• _REQUIRED ACTION_
Write out, word for word, every line in the data below from the one containing "Good general ventilation" to the one containing "should be matched", both of them included.

***** TASK MATERIAL *****

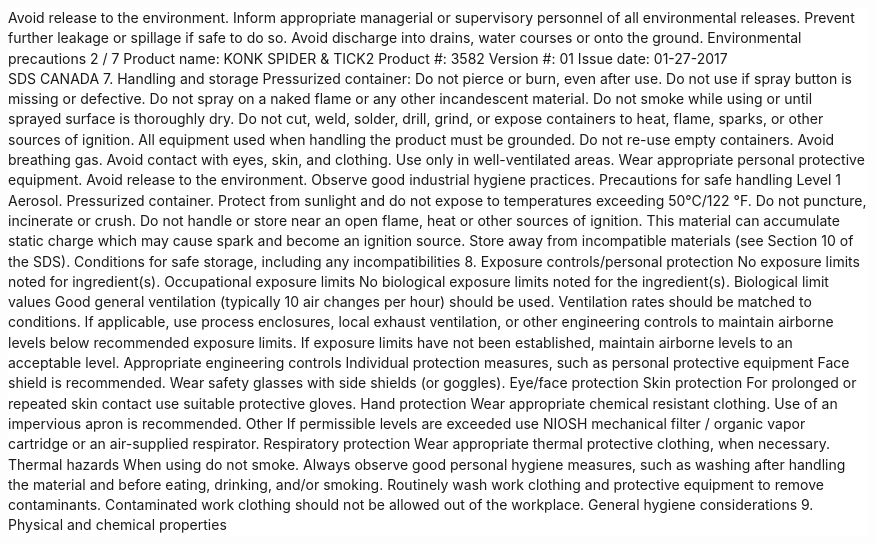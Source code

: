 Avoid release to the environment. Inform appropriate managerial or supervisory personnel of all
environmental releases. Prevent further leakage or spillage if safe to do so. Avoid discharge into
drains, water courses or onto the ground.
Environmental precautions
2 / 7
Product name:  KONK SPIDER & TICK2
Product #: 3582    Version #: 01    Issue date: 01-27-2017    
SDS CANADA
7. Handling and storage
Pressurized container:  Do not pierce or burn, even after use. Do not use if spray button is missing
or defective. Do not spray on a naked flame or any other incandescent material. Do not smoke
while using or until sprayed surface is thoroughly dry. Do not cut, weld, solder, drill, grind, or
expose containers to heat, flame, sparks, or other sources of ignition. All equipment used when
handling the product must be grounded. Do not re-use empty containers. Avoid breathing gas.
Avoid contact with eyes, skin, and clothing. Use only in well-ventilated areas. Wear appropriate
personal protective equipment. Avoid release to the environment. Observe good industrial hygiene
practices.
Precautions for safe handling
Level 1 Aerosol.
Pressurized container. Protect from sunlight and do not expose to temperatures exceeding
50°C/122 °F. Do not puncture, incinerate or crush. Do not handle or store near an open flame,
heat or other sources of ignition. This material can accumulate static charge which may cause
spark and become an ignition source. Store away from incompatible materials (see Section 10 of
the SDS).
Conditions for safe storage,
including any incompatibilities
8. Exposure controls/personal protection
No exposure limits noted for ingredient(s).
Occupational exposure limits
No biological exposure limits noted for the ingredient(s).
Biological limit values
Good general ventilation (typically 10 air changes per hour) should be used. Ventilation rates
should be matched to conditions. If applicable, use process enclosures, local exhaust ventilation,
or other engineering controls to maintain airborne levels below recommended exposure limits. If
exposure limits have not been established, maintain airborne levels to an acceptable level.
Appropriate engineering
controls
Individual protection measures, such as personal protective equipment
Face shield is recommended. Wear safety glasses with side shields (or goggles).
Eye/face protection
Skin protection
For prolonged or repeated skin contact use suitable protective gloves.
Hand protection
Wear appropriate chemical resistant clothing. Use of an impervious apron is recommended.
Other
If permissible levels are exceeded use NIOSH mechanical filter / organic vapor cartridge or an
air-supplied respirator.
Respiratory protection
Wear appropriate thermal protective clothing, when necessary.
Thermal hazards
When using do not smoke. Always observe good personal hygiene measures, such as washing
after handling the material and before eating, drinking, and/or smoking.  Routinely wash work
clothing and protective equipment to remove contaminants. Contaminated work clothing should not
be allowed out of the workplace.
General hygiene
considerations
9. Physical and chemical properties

*****
***** TASK MATERIAL *****

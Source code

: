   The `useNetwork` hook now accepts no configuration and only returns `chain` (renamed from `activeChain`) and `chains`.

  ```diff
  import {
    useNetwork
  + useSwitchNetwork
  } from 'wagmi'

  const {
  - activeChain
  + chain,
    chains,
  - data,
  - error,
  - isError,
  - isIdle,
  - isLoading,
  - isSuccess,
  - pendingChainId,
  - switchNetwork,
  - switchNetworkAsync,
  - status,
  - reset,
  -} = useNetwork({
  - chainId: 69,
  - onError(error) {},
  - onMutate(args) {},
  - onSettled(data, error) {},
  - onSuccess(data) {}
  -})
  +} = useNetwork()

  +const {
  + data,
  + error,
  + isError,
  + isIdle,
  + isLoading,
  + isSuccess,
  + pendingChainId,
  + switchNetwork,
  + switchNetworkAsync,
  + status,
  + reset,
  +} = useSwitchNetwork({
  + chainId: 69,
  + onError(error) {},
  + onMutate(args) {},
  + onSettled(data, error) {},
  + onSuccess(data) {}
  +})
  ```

*****

• _SOLUTION TO THIS TASK_
Good general ventilation (typically 10 air changes per hour) should be used. Ventilation rates
should be matched to conditions. If applicable, use process enclosures, local exhaust ventilation,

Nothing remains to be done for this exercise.